Archaeological site in Suphan Buri province, Thailand

Mueang Uthong (เมืองอู่ทอง) is an archaeological site located in the U Thong district, Suphan Buri province. It was inhabited from about the 10th century BC and developed into a complex state society between the 3rd and 6th centuries CE. Uthong was among the largest of the city-states that emerged on the plains of central Thailand in the first millennium, and was abandoned about 1000 AD after epidemic and the loss of its standing as a trading centre. It was resettled in the Ayutthaya period but was abandoned again after the fall of Ayutthaya in the 1760s.

Excavation has recovered inscribed silver medallions bearing the name Dvaravati, Brahmanical images including a rare ekamukhaliṅga, wheels of the law, and stucco figures read as foreign merchants. Imported Tang ceramics, Persian Gulf glazed ware, Abbasid coins and glass beads from India, the Middle East and China have also been found. The town has been placed at the inland end of routes running from the coast to the tin and lead of the western hills.

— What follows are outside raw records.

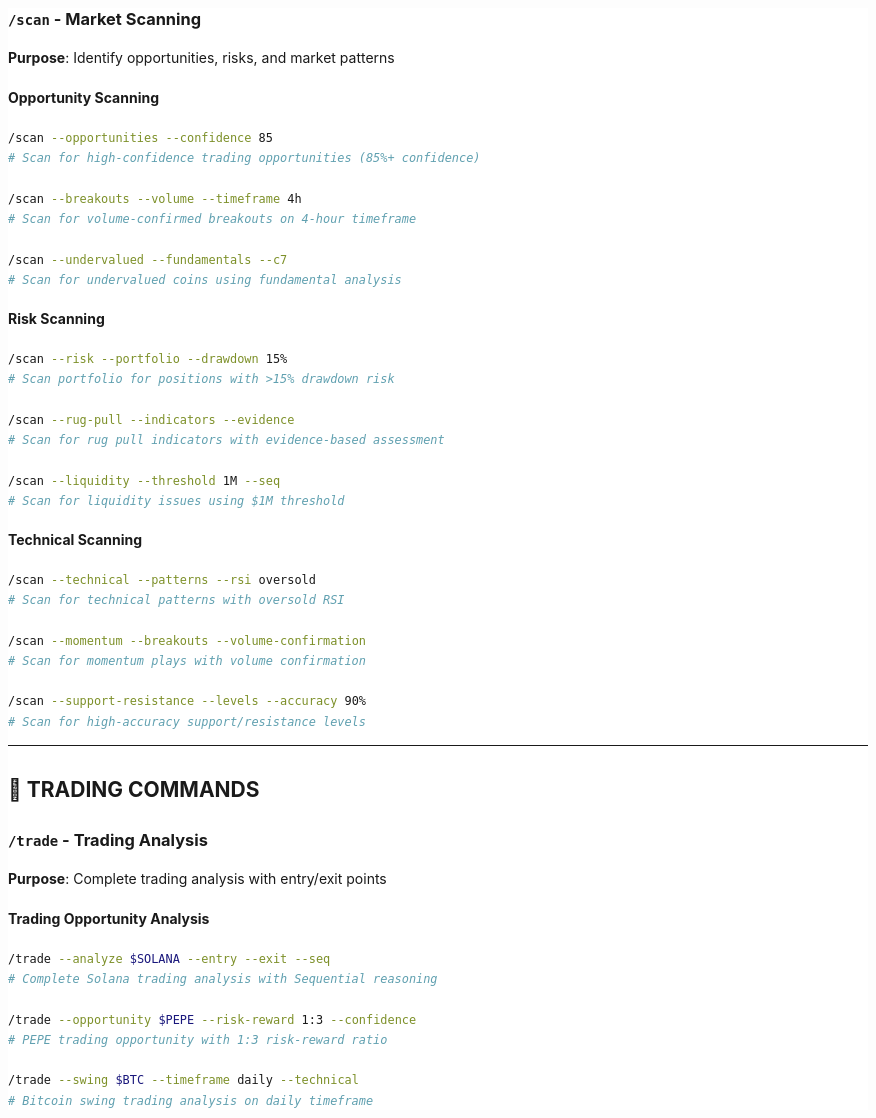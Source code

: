 ### `/scan` - Market Scanning
**Purpose**: Identify opportunities, risks, and market patterns

#### **Opportunity Scanning**
```bash
/scan --opportunities --confidence 85
# Scan for high-confidence trading opportunities (85%+ confidence)

/scan --breakouts --volume --timeframe 4h
# Scan for volume-confirmed breakouts on 4-hour timeframe

/scan --undervalued --fundamentals --c7
# Scan for undervalued coins using fundamental analysis
```

#### **Risk Scanning**
```bash
/scan --risk --portfolio --drawdown 15%
# Scan portfolio for positions with >15% drawdown risk

/scan --rug-pull --indicators --evidence
# Scan for rug pull indicators with evidence-based assessment

/scan --liquidity --threshold 1M --seq
# Scan for liquidity issues using $1M threshold
```

#### **Technical Scanning**
```bash
/scan --technical --patterns --rsi oversold
# Scan for technical patterns with oversold RSI

/scan --momentum --breakouts --volume-confirmation
# Scan for momentum plays with volume confirmation

/scan --support-resistance --levels --accuracy 90%
# Scan for high-accuracy support/resistance levels
```

---

## 🎯 **TRADING COMMANDS**

### `/trade` - Trading Analysis
**Purpose**: Complete trading analysis with entry/exit points

#### **Trading Opportunity Analysis**
```bash
/trade --analyze $SOLANA --entry --exit --seq
# Complete Solana trading analysis with Sequential reasoning

/trade --opportunity $PEPE --risk-reward 1:3 --confidence
# PEPE trading opportunity with 1:3 risk-reward ratio

/trade --swing $BTC --timeframe daily --technical
# Bitcoin swing trading analysis on daily timeframe
```
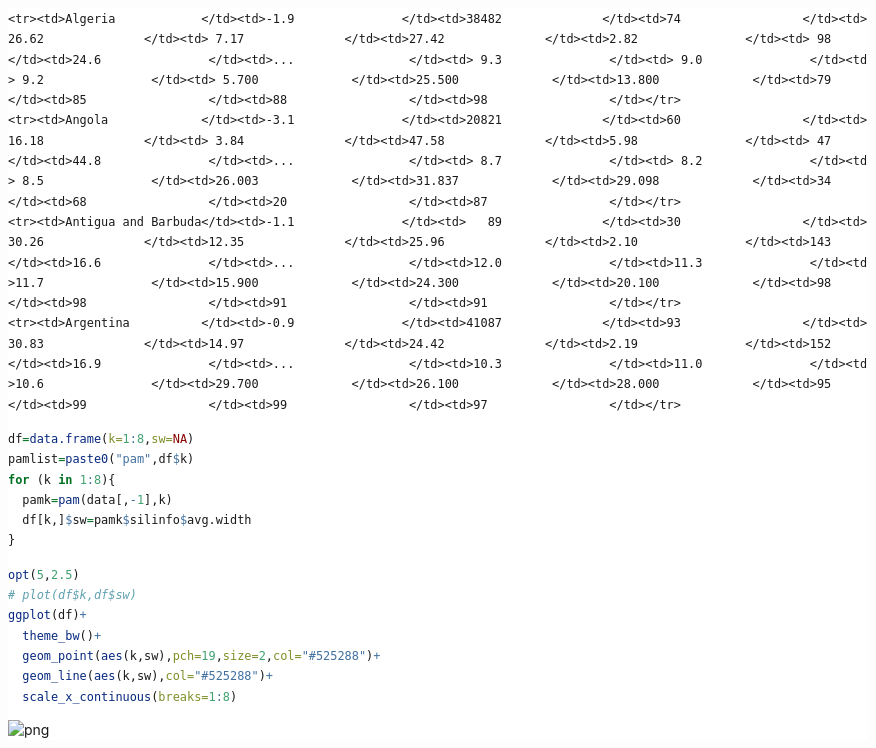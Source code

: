 	<tr><td>Algeria            </td><td>-1.9               </td><td>38482              </td><td>74                 </td><td>26.62              </td><td> 7.17              </td><td>27.42              </td><td>2.82               </td><td> 98                </td><td>24.6               </td><td>...                </td><td> 9.3               </td><td> 9.0               </td><td> 9.2               </td><td> 5.700             </td><td>25.500             </td><td>13.800             </td><td>79                 </td><td>85                 </td><td>88                 </td><td>98                 </td></tr>
	<tr><td>Angola             </td><td>-3.1               </td><td>20821              </td><td>60                 </td><td>16.18              </td><td> 3.84              </td><td>47.58              </td><td>5.98               </td><td> 47                </td><td>44.8               </td><td>...                </td><td> 8.7               </td><td> 8.2               </td><td> 8.5               </td><td>26.003             </td><td>31.837             </td><td>29.098             </td><td>34                 </td><td>68                 </td><td>20                 </td><td>87                 </td></tr>
	<tr><td>Antigua and Barbuda</td><td>-1.1               </td><td>   89              </td><td>30                 </td><td>30.26              </td><td>12.35              </td><td>25.96              </td><td>2.10               </td><td>143                </td><td>16.6               </td><td>...                </td><td>12.0               </td><td>11.3               </td><td>11.7               </td><td>15.900             </td><td>24.300             </td><td>20.100             </td><td>98                 </td><td>98                 </td><td>91                 </td><td>91                 </td></tr>
	<tr><td>Argentina          </td><td>-0.9               </td><td>41087              </td><td>93                 </td><td>30.83              </td><td>14.97              </td><td>24.42              </td><td>2.19               </td><td>152                </td><td>16.9               </td><td>...                </td><td>10.3               </td><td>11.0               </td><td>10.6               </td><td>29.700             </td><td>26.100             </td><td>28.000             </td><td>95                 </td><td>99                 </td><td>99                 </td><td>97                 </td></tr>
</tbody>
</table>




```R
df=data.frame(k=1:8,sw=NA)
pamlist=paste0("pam",df$k)
for (k in 1:8){
  pamk=pam(data[,-1],k)
  df[k,]$sw=pamk$silinfo$avg.width
}
```


```R
opt(5,2.5)
# plot(df$k,df$sw)
ggplot(df)+
  theme_bw()+
  geom_point(aes(k,sw),pch=19,size=2,col="#525288")+
  geom_line(aes(k,sw),col="#525288")+
  scale_x_continuous(breaks=1:8)
```




![png](https://github.com/yanyul987/yanyul987.github.io/tree/master/_posts/image/2019-6-22-DataMining/output_49_1.png)


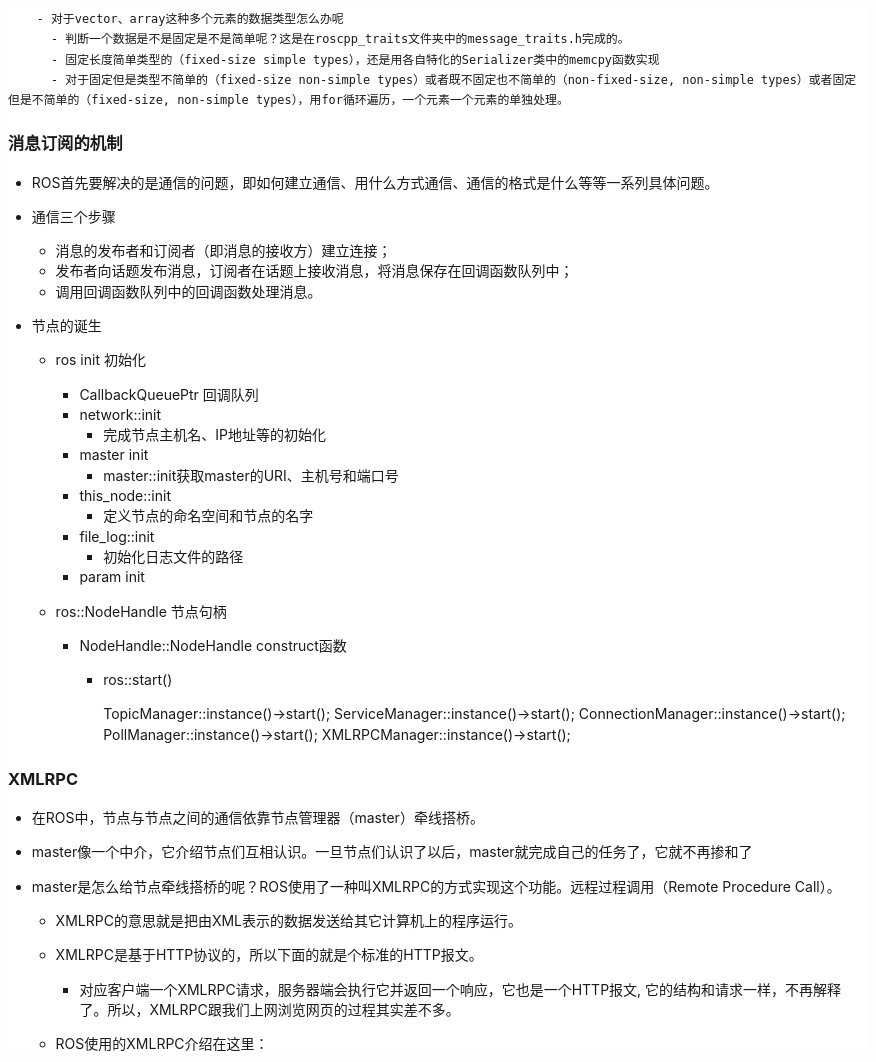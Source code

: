         - 对于vector、array这种多个元素的数据类型怎么办呢
          - 判断一个数据是不是固定是不是简单呢？这是在roscpp_traits文件夹中的message_traits.h完成的。
          - 固定长度简单类型的（fixed-size simple types），还是用各自特化的Serializer类中的memcpy函数实现
          - 对于固定但是类型不简单的（fixed-size non-simple types）或者既不固定也不简单的（non-fixed-size, non-simple types）或者固定但是不简单的（fixed-size, non-simple types），用for循环遍历，一个元素一个元素的单独处理。

### 消息订阅的机制

- ROS首先要解决的是通信的问题，即如何建立通信、用什么方式通信、通信的格式是什么等等一系列具体问题。

- 通信三个步骤

  - 消息的发布者和订阅者（即消息的接收方）建立连接；
  - 发布者向话题发布消息，订阅者在话题上接收消息，将消息保存在回调函数队列中；
  - 调用回调函数队列中的回调函数处理消息。

- 节点的诞生

  - ros init 初始化

    - CallbackQueuePtr 回调队列
    - network::init
      - 完成节点主机名、IP地址等的初始化
    - master init
      - master::init获取master的URI、主机号和端口号
    - this_node::init
      - 定义节点的命名空间和节点的名字
    - file_log::init
      - 初始化日志文件的路径
    - param init

  - ros::NodeHandle 节点句柄

    - NodeHandle::NodeHandle construct函数

      - ros::start()

        TopicManager::instance()->start();
        ServiceManager::instance()->start();
        ConnectionManager::instance()->start();
        PollManager::instance()->start();
        XMLRPCManager::instance()->start();

### XMLRPC

- 在ROS中，节点与节点之间的通信依靠节点管理器（master）牵线搭桥。

- master像一个中介，它介绍节点们互相认识。一旦节点们认识了以后，master就完成自己的任务了，它就不再掺和了

- master是怎么给节点牵线搭桥的呢？ROS使用了一种叫XMLRPC的方式实现这个功能。远程过程调用（Remote Procedure Call）。

  - XMLRPC的意思就是把由XML表示的数据发送给其它计算机上的程序运行。

  - XMLRPC是基于HTTP协议的，所以下面的就是个标准的HTTP报文。

    - 对应客户端一个XMLRPC请求，服务器端会执行它并返回一个响应，它也是一个HTTP报文, 它的结构和请求一样，不再解释了。所以，XMLRPC跟我们上网浏览网页的过程其实差不多。

  - ROS使用的XMLRPC介绍在这里：
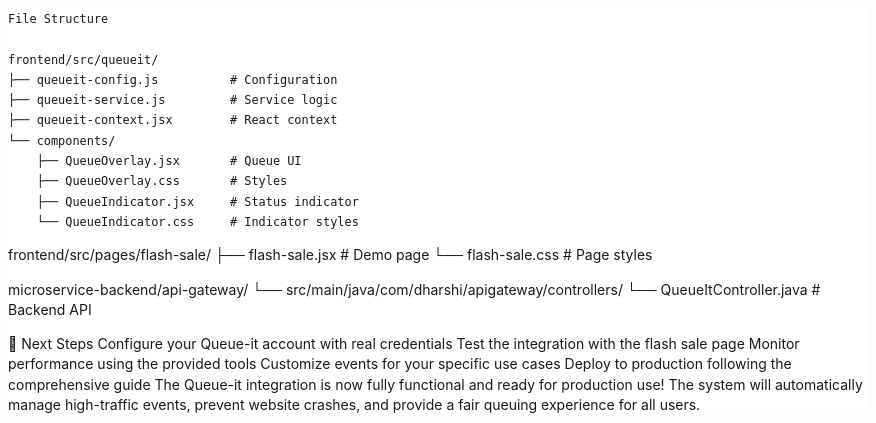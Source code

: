     File Structure    
    
    frontend/src/queueit/
    ├── queueit-config.js          # Configuration
    ├── queueit-service.js         # Service logic
    ├── queueit-context.jsx        # React context
    └── components/
        ├── QueueOverlay.jsx       # Queue UI
        ├── QueueOverlay.css       # Styles
        ├── QueueIndicator.jsx     # Status indicator
        └── QueueIndicator.css     # Indicator styles

frontend/src/pages/flash-sale/
├── flash-sale.jsx            # Demo page
└── flash-sale.css            # Page styles

microservice-backend/api-gateway/
└── src/main/java/com/dharshi/apigateway/controllers/
    └── QueueItController.java # Backend API

🔗 Next Steps
    Configure your Queue-it account with real credentials
    Test the integration with the flash sale page
    Monitor performance using the provided tools
    Customize events for your specific use cases
    Deploy to production following the comprehensive guide
    The Queue-it integration is now fully functional and ready for production use! The system will automatically manage high-traffic events, prevent website crashes, and provide a fair queuing experience for all users.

The site has been identified with several polities named in Chinese and Greek sources, and with the Suvarnabhumi of Buddhist tradition, though none of these identifications is settled.

==History==

===Prehistory===
The results of archaeological studies revealed that the area around U Thong has been inhabited since about the 10th century BC, between the Neolithic and Metal Ages. The evidence found was tools made of stone and metal, such as bronze spear blades, bronze axes, and earring molds made of stone. A double animal-headed ear pendant from U Thong, about 40 mm long, was published by Ian Glover in 1996. Hsiao-chun Hung and Peter Bellwood include it in the distribution of that ornament type, which is otherwise concentrated in Iron Age sites of central and southern Vietnam, the Philippines and peninsular Thailand. They trace the green nephrite used for the type to the Fengtian source in eastern Taiwan, and the finishing of such ornaments to workshops in Southeast Asia rather than in Taiwan itself.

===Before the 7th century===

====Excavation and finds====
Higham reports that radiocarbon determinations from the U Thong sites suggest that the transition into complex state societies in the area took place between about 300–600 AD. A copper inscription from the mid-7th century states, "Sri Harshavarman, grandson of Ishanavarman, having expanded his sphere of glory, obtained the lion throne through regular succession," and mentions gifts to a linga. The site includes a moat, 1,690 by 840 m, and the Pra Paton caitya. That copper plate, K. 964, was recovered from the ancient moat and is now in the U Thong National Museum.

Three of the inscribed silver medallions that carry the name Dvāravatī were excavated here under controlled conditions in 1997, at monument 7 of Khok Chang Din, inside a jar holding uninscribed ritual coins and chopped silver ingots. That site has yielded only Hindu remains, among them a rare stone ekamukhaliṅga now in the U Thong National Museum, and other Śiva-liṅgas, including a second and unusual ekamukhaliṅga, are recorded from the same area. Nicolas Revire takes the combination to suggest that the lord of Dvāravatī counted the erection of a Śiva-liṅga among his meritorious works. A terracotta chandraśālā antefix carrying a bust of Śiva, of the second half of the fifth century, is recorded from Wat Satavas at Ban No Lao in U Thong. At monument 5 of the Khok Chang Din group, on the south-eastern foot of Khao Khok, a temple base was found with traces of a sacred pond, a śiva-liṅga and an ekamukhaliṅga on a yoni base. Phatharaphong Kao-ngoen dates the last on Gupta parallels to the 7th or 8th century. A high-relief slab of four-armed Viṣṇu, of the 8th or 9th century, was found at Tha Phraya Chak, the town's old landing.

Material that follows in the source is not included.